Groundhog’s forecast comes in depths of bitter winter


Punxsutawney Phil is set to make his famous groundhog forecast early Sunday, and after a winter like this one, more folks than usual may be hoping he doesn’t see his shadow.

The Punxsutawney Groundhog Club expects about 20,000 people on hand for the event, executive director Katie Donald told The Associated Press. This is the first year that Groundhog Day coincides with the Super Bowl.


PUNXSUTAWNEY, Pa. — Punxsutawney Phil, most famous groundhog in history, emerged from his burrow early Sunday morning and with the help of his handlers declared that he saw his shadow.

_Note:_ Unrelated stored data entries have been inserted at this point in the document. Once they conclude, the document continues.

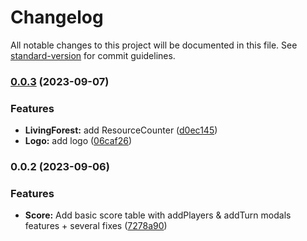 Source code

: # Changelog

All notable changes to this project will be documented in this file. See [standard-version](https://github.com/conventional-changelog/standard-version) for commit guidelines.

### [0.0.3](https://github.com/Zararthustra/scorebud/compare/v0.0.2...v0.0.3) (2023-09-07)


### Features

* **LivingForest:** add ResourceCounter ([d0ec145](https://github.com/Zararthustra/scorebud/commit/d0ec145af7193560d0c86d7b118ad8cb4f33e9a8))
* **Logo:** add logo ([06caf26](https://github.com/Zararthustra/scorebud/commit/06caf267c4b7cbbf6e201b34f2d9d6db73cc5c0a))

### 0.0.2 (2023-09-06)


### Features

* **Score:** Add basic score table with addPlayers & addTurn modals features + several fixes ([7278a90](https://github.com/Zararthustra/scorebud/commit/7278a906e2d07e37f357011ddf0a7f2dd795d00e))

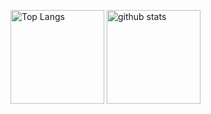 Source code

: <p align="left"> 
  <img alt="Top Langs" height="150px" src="https://github-readme-stats-roan-eight-96.vercel.app/api/top-langs/?username=potistudio&layout=compact&show_icons=true" />
  <img alt="github stats" height="150px" src="https://github-readme-stats-roan-eight-96.vercel.app/api?username=potistudio&show_icons=true&count_private=true&include_all_commits=true" />
</p>

<!---
POTI/potistudio is a ✨ special ✨ repository because its `README.md` (this file) appears on your GitHub profile.
You can click the Preview link to take a look at your changes.
--->
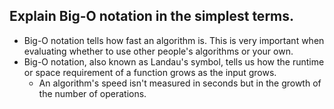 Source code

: ## Explain Big-O notation in the simplest terms.
* Big-O notation tells how fast an algorithm is. This is very important when evaluating whether to use other people's algorithms or your own.
* Big-O notation, also known as Landau's symbol, tells us how the runtime or space requirement of a function grows as the input grows.
    * An algorithm's speed isn't measured in seconds but in the growth of the number of operations.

The Groundhog Day prediction means six more weeks of winter.

Phil made his weather prediction just before 7:30 a.m. in front of thousands of onlookers at Gobbler’s Knob in the tiny western Pennsylvania town of Punxsutawney, about 65 miles northeast of Pittsburgh.

The Groundhog Day celebration is rooted in a German superstition that says if a hibernating animal casts a shadow on Feb. 2, the Christian holiday of Candlemas, winter will last another six weeks. If no shadow is seen, legend says, spring will come early.

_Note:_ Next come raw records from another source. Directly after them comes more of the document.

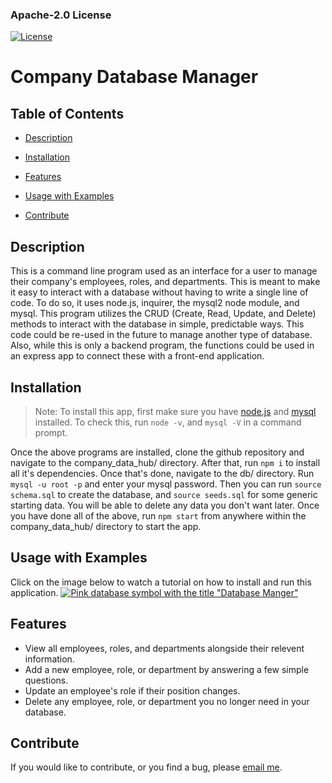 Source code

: ### Apache-2.0 License
 [![License](https://img.shields.io/badge/License-Apache_2.0-blue.svg)](https://opensource.org/licenses/Apache-2.0)

# Company Database Manager

## Table of Contents

- [Description](#Description)

- [Installation](#Installation)

- [Features](#Features)

- [Usage with Examples](#Usage)

- [Contribute](#Contribute)

## Description
This is a command line program used as an interface for a user to manage their company's employees, roles, and departments. This is meant to make it easy to interact with a database without having to write a single line of code. To do so, it uses node.js, inquirer, the mysql2 node module, and mysql. This program utilizes the CRUD (Create, Read, Update, and Delete) methods to interact with the database in simple, predictable ways.
This code could be re-used in the future to manage another type of database. Also, while this is only a backend program, the functions could be used in an express app to connect these with a front-end application.

## Installation
> Note: To install this app, first make sure you have [node.js](https://nodejs.org/it/download/) and [mysql](https://dev.mysql.com/downloads/installer/) installed.
To check this, run `node -v`, and `mysql -V` in a command prompt.

Once the above programs are installed, clone the github repository and navigate to the company_data_hub/ directory. After that, run `npm i` to install all it's dependencies. Once that's done, navigate to the db/ directory. Run `mysql -u root -p` and enter your mysql password. Then you can run `source schema.sql` to create the database, and `source seeds.sql` for some generic starting data. You will be able to delete any data you don't want later.
Once you have done all of the above, run `npm start` from anywhere within the company_data_hub/ directory to start the app.

## Usage with Examples
Click on the image below to watch a tutorial on how to install and run this application.
[![Pink database symbol with the title "Database Manger"](https://img.youtube.com/vi/0nOrqkHtugU/0.jpg)](https://youtu.be/0nOrqkHtugU)

## Features

- View all employees, roles, and departments alongside their relevent information.
- Add a new employee, role, or department by answering a few simple questions.
- Update an employee's role if their position changes.
- Delete any employee, role, or department you no longer need in your database.

## Contribute
If you would like to contribute, or you find a bug, please [email me](mailto:PhoenixStaley_Developer@outlook.com).

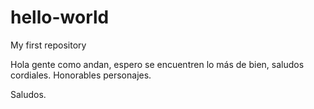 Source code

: # hello-world
My first repository

Hola gente como andan, espero se encuentren lo más de bien, saludos cordiales. Honorables personajes.

Saludos.
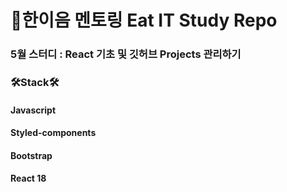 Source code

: <h1> 📍한이음 멘토링 Eat IT Study Repo </h1>
<h3> 5월 스터디 : React 기초 및 깃허브 Projects 관리하기 </h3>

<h3> 🛠️Stack🛠️</h3> 
<h4>Javascript</h4>
<h4>Styled-components</h4>
<h4>Bootstrap</h4>
<h4> React 18</h4>
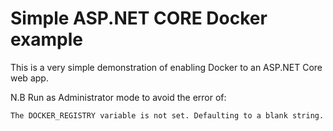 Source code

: # Simple ASP.NET CORE Docker example
This is a very simple demonstration of enabling Docker to an ASP.NET Core web app.

N.B Run as Administrator mode to avoid the error of:

`The DOCKER_REGISTRY variable is not set. Defaulting to a blank string.` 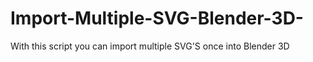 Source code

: # Import-Multiple-SVG-Blender-3D-
With this script you can import multiple SVG'S once into Blender 3D
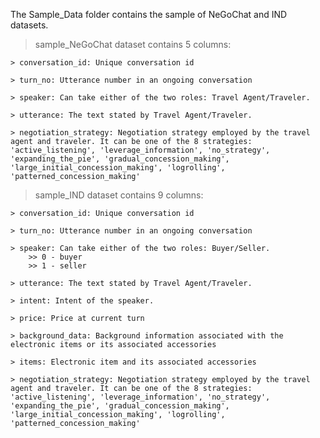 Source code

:The Sample_Data folder contains the sample of NeGoChat and IND datasets.

> sample_NeGoChat dataset contains 5 columns:

	> conversation_id: Unique conversation id

	> turn_no: Utterance number in an ongoing conversation	

	> speaker: Can take either of the two roles: Travel Agent/Traveler.

	> utterance: The text stated by Travel Agent/Traveler.	

	> negotiation_strategy: Negotiation strategy employed by the travel agent and traveler. It can be one of the 8 strategies: 'active_listening', 'leverage_information', 'no_strategy', 'expanding_the_pie', 'gradual_concession_making', 'large_initial_concession_making', 'logrolling', 'patterned_concession_making'


> sample_IND dataset contains 9 columns:

	> conversation_id: Unique conversation id

	> turn_no: Utterance number in an ongoing conversation	

	> speaker: Can take either of the two roles: Buyer/Seller.
		>> 0 - buyer
		>> 1 - seller

	> utterance: The text stated by Travel Agent/Traveler.	

	> intent: Intent of the speaker. 

	> price: Price at current turn

	> background_data: Background information associated with the electronic items or its associated accessories
	
	> items: Electronic item and its associated accessories

	> negotiation_strategy: Negotiation strategy employed by the travel agent and traveler. It can be one of the 8 strategies: 'active_listening', 'leverage_information', 'no_strategy', 'expanding_the_pie', 'gradual_concession_making', 'large_initial_concession_making', 'logrolling', 'patterned_concession_making'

Phil has not seen his shadow just 17 times since 1886, according to incomplete records kept by the Groundhog Club’s Inner Circle, which is responsible for caring for the groundhog and putting on the annual ceremony.

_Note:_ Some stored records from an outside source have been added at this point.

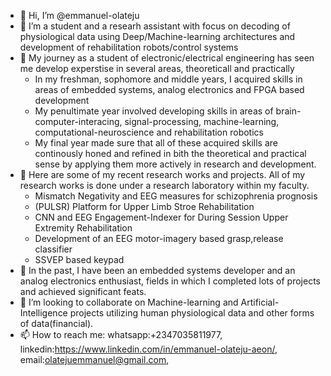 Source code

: - 👋 Hi, I’m @emmanuel-olateju
- 👀 I’m a student and a researh assistant with focus on decoding of physiological data using Deep/Machine-learning architectures and development of rehabilitation robots/control systems
- 👀 My journey as a student of electronic/electrical engineering has seen me develop experstise in several areas, theoreticall and practically
  - In my freshman, sophomore and middle years, I acquired skills in areas of embedded systems, analog electronics and FPGA based development
  - My penultimate year involved developing skills in areas of brain-computer-interacing, signal-processing, machine-learning, computational-neuroscience and rehabilitation robotics
  - My final year made sure that all of these acquired skills are continously honed and refined in bith the theoretical and practical sense by applying them more actively in research and development.
- 🌱 Here are some of my recent research works and projects. All of my research works is done under a research laboratory within my faculty. 
  - Mismatch Negativity and EEG measures for schizophrenia prognosis
  - (PULSR) Platform for Upper Limb Stroe Rehabilitation
  - CNN and EEG Engagement-Indexer for During Session Upper Extremity Rehabilitation  
  - Development of an EEG motor-imagery based grasp,release classifier
  - SSVEP based keypad
- 🌱 In the past, I have been an embedded systems developer and an analog electronics enthusiast, fields in which I completed lots of projects and achieved significant feats.
- 💞️ I’m looking to collaborate on Machine-learning and Artificial-Intelligence projects utilizing human physiological data and other forms of data(financial).
- 📫 How to reach me: whatsapp:+2347035811977, linkedin:https://www.linkedin.com/in/emmanuel-olateju-aeon/, email:olatejuemmanuel@gmail.com,

<!---
emmanuel-olateju/emmanuel-olateju is a ✨ special ✨ repository because its `README.md` (this file) appears on your GitHub profile.
You can click the Preview link to take a look at your changes.
--->
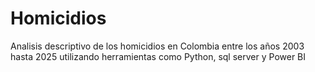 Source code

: # Homicidios
Analisis descriptivo de los homicidios en Colombia entre los años 2003 hasta 2025 utilizando herramientas como Python, sql server y Power BI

Last year, Phil did not see his shadow.

The accuracy of the groundhog’s predictions, however, has long been debated.

Interest in the holiday has soared in the last two decades thanks largely to the 1993 Bill Murray comedy “Groundhog Day,” in which a weatherman becomes trapped reliving the holiday again and again.

Crowds at the event have grown from a few thousand before the movie came out to tens of thousands after.